Footage shows the van travelling along the road while it is clearly overloaded, with the cream armchair and couch hanging off the back left hand side of the vehicle.
It seems as though the oblivious driver had not strapped the cargo down to secure it in the rear of the truck.
As the van hurtles along the busy road the chair, which has been idley placed on a mattress hanging over the flatbed of the van, begins to slide off.
The chair bundles off the van onto the road flipping and rolling as it collides with the tarmac.
Luckily, the following car is able to slow down and avert the oncoming furniture, whilst the woman filming can be heard saying: “Oh, there’s the chair gone.”
Soon after the couch also slides off the vehicle, rattling off the road and completely flatting a road traffic sign on its way.

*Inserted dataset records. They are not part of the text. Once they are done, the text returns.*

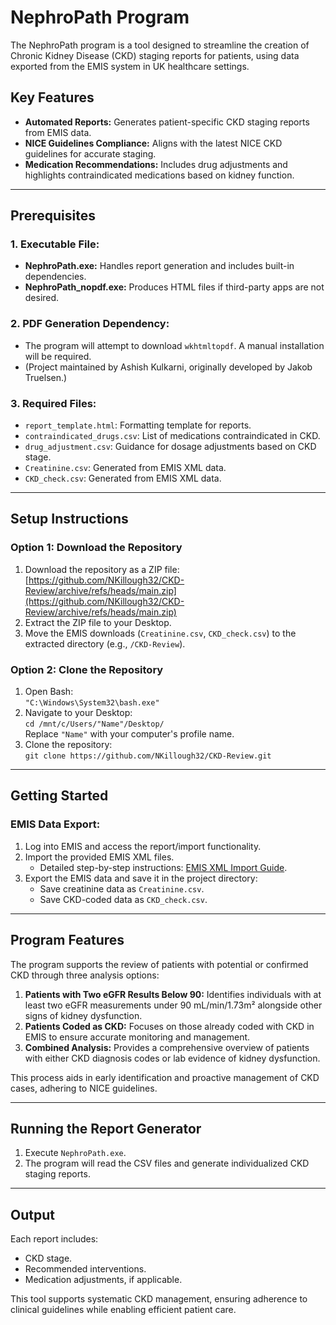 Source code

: 
# NephroPath Program

The NephroPath program is a tool designed to streamline the creation of Chronic Kidney Disease (CKD) staging reports for patients, using data exported from the EMIS system in UK healthcare settings.

## Key Features
- **Automated Reports:** Generates patient-specific CKD staging reports from EMIS data.
- **NICE Guidelines Compliance:** Aligns with the latest NICE CKD guidelines for accurate staging.
- **Medication Recommendations:** Includes drug adjustments and highlights contraindicated medications based on kidney function.

---

## Prerequisites
### 1. Executable File:
- **NephroPath.exe:** Handles report generation and includes built-in dependencies.
- **NephroPath_nopdf.exe:** Produces HTML files if third-party apps are not desired.

### 2. PDF Generation Dependency:
- The program will attempt to download `wkhtmltopdf`. A manual installation will be required.
- (Project maintained by Ashish Kulkarni, originally developed by Jakob Truelsen.)

### 3. Required Files:
- `report_template.html`: Formatting template for reports.
- `contraindicated_drugs.csv`: List of medications contraindicated in CKD.
- `drug_adjustment.csv`: Guidance for dosage adjustments based on CKD stage.
- `Creatinine.csv`: Generated from EMIS XML data.
- `CKD_check.csv`: Generated from EMIS XML data.

---

## Setup Instructions
### Option 1: Download the Repository
1. Download the repository as a ZIP file:  
   [https://github.com/NKillough32/CKD-Review/archive/refs/heads/main.zip](https://github.com/NKillough32/CKD-Review/archive/refs/heads/main.zip)
2. Extract the ZIP file to your Desktop.
3. Move the EMIS downloads (`Creatinine.csv`, `CKD_check.csv`) to the extracted directory (e.g., `/CKD-Review`).

### Option 2: Clone the Repository
1. Open Bash:  
   `"C:\Windows\System32\bash.exe"`
2. Navigate to your Desktop:  
   `cd /mnt/c/Users/"Name"/Desktop/`  
   Replace `"Name"` with your computer's profile name.
3. Clone the repository:  
   `git clone https://github.com/NKillough32/CKD-Review.git`

---

## Getting Started
### EMIS Data Export:
1. Log into EMIS and access the report/import functionality.
2. Import the provided EMIS XML files.  
   - Detailed step-by-step instructions: [EMIS XML Import Guide](https://www.emisnow.com/csm?id=kb_article&sys_id=a45d7aefc36cca10794e322d0501316a).
3. Export the EMIS data and save it in the project directory:
   - Save creatinine data as `Creatinine.csv`.
   - Save CKD-coded data as `CKD_check.csv`.

---

## Program Features
The program supports the review of patients with potential or confirmed CKD through three analysis options:
1. **Patients with Two eGFR Results Below 90:** Identifies individuals with at least two eGFR measurements under 90 mL/min/1.73m² alongside other signs of kidney dysfunction.
2. **Patients Coded as CKD:** Focuses on those already coded with CKD in EMIS to ensure accurate monitoring and management.
3. **Combined Analysis:** Provides a comprehensive overview of patients with either CKD diagnosis codes or lab evidence of kidney dysfunction.

This process aids in early identification and proactive management of CKD cases, adhering to NICE guidelines.

---

## Running the Report Generator
1. Execute `NephroPath.exe`.
2. The program will read the CSV files and generate individualized CKD staging reports.

---

## Output
Each report includes:
- CKD stage.
- Recommended interventions.
- Medication adjustments, if applicable.

This tool supports systematic CKD management, ensuring adherence to clinical guidelines while enabling efficient patient care.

The chair finally rolls off of the road and comes to a halt on the grassy verge whilst the couch bounces to a standstill lying upside down in the middle of the road.

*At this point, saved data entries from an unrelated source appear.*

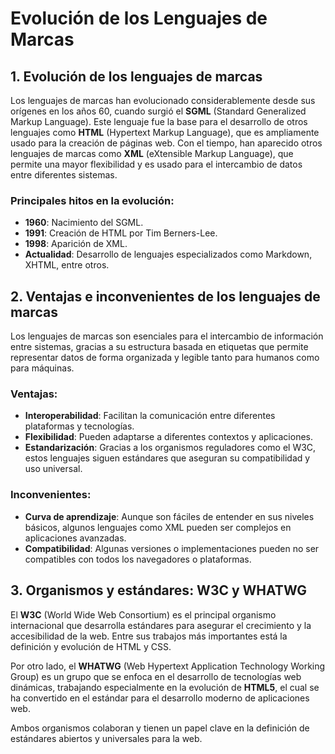 # Evolución de los Lenguajes de Marcas

## 1. Evolución de los lenguajes de marcas
Los lenguajes de marcas han evolucionado considerablemente desde sus orígenes en los años 60, cuando surgió el **SGML** (Standard Generalized Markup Language). Este lenguaje fue la base para el desarrollo de otros lenguajes como **HTML** (Hypertext Markup Language), que es ampliamente usado para la creación de páginas web. Con el tiempo, han aparecido otros lenguajes de marcas como **XML** (eXtensible Markup Language), que permite una mayor flexibilidad y es usado para el intercambio de datos entre diferentes sistemas.

### Principales hitos en la evolución:
- **1960**: Nacimiento del SGML.
- **1991**: Creación de HTML por Tim Berners-Lee.
- **1998**: Aparición de XML.
- **Actualidad**: Desarrollo de lenguajes especializados como Markdown, XHTML, entre otros.

## 2. Ventajas e inconvenientes de los lenguajes de marcas
Los lenguajes de marcas son esenciales para el intercambio de información entre sistemas, gracias a su estructura basada en etiquetas que permite representar datos de forma organizada y legible tanto para humanos como para máquinas.

### Ventajas:
- **Interoperabilidad**: Facilitan la comunicación entre diferentes plataformas y tecnologías.
- **Flexibilidad**: Pueden adaptarse a diferentes contextos y aplicaciones.
- **Estandarización**: Gracias a los organismos reguladores como el W3C, estos lenguajes siguen estándares que aseguran su compatibilidad y uso universal.

### Inconvenientes:
- **Curva de aprendizaje**: Aunque son fáciles de entender en sus niveles básicos, algunos lenguajes como XML pueden ser complejos en aplicaciones avanzadas.
- **Compatibilidad**: Algunas versiones o implementaciones pueden no ser compatibles con todos los navegadores o plataformas.

## 3. Organismos y estándares: W3C y WHATWG
El **W3C** (World Wide Web Consortium) es el principal organismo internacional que desarrolla estándares para asegurar el crecimiento y la accesibilidad de la web. Entre sus trabajos más importantes está la definición y evolución de HTML y CSS.

Por otro lado, el **WHATWG** (Web Hypertext Application Technology Working Group) es un grupo que se enfoca en el desarrollo de tecnologías web dinámicas, trabajando especialmente en la evolución de **HTML5**, el cual se ha convertido en el estándar para el desarrollo moderno de aplicaciones web.

Ambos organismos colaboran y tienen un papel clave en la definición de estándares abiertos y universales para la web.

The blundering driver then seemingly realises the furniture has fallen and promptly stops.
Fife Jammer Locations shared the video to Facebook yesterday simply titling the footage by the name of the road: “Standing Stane.”

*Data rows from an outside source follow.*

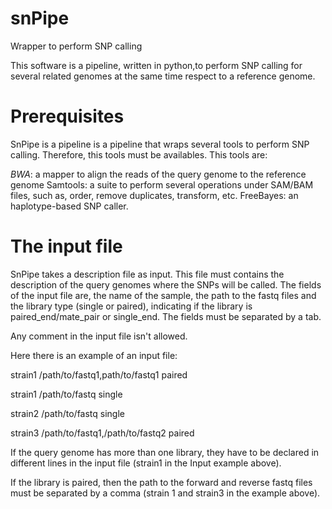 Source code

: # snPipe
Wrapper to perform SNP calling

This software is a pipeline, written in python,to perform SNP calling for several related genomes at the same time respect to a reference genome.

# Prerequisites

SnPipe is a pipeline is a pipeline that wraps several tools to perform SNP calling. Therefore, this tools must be availables. This tools are:

*BWA*: a mapper to align the reads of the query genome to the reference genome
Samtools: a suite to perform several operations under SAM/BAM files, such as, order, remove duplicates, transform, etc.
FreeBayes: an haplotype-based SNP caller.

# The input file

SnPipe takes a description file as input. This file must contains the description of the query genomes where the SNPs will be called. The fields of the input file are, the name of the sample, the path to the fastq files and the library type (single or paired), indicating if the library is paired_end/mate_pair or single_end. The fields must be separated by a tab.

Any comment in the input file isn't allowed.

Here there is an example of an input file:

strain1 /path/to/fastq1,path/to/fastq1  paired

strain1 /path/to/fastq  single

strain2 /path/to/fastq single

strain3 /path/to/fastq1,/path/to/fastq2 paired

If the query genome has more than one library, they have to be declared in different lines in the input file (strain1 in the Input example above).

If the library is paired, then the path to the forward and reverse fastq files must be separated by a comma (strain 1 and strain3 in the example above).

The post has received thousands of likes with hundreds of comments and shares from users who were quick to comment on how dangerous the careless driving was.
Fiona Ewan said: “Wow, that could have been really serious.
“Just as well the driver was keeping their distance.”
Tish McEwan said: “I hope the Fife police let this driver know the error of their ways.”
Stewart Masson said: “Height of laziness if you can’t strap your load down properly.
“This person needs to change jobs.”
Ali Brown said: “What a complete tool.”
Agnes Thomson added: “The chair was still lying there when I went past.
“I thought somebody had dumped it.”
Standing Stane Road has a very sad reputation for fatalities, since 2005 eight people have been killed in road traffic accidents.
Fife Council have voiced their support for an electronic sign to be installed on the road to alert motorists to different potential dangers depending on the situation.
If approved the sign will cost around £80,000 and it will be the first of its kind in Scotland.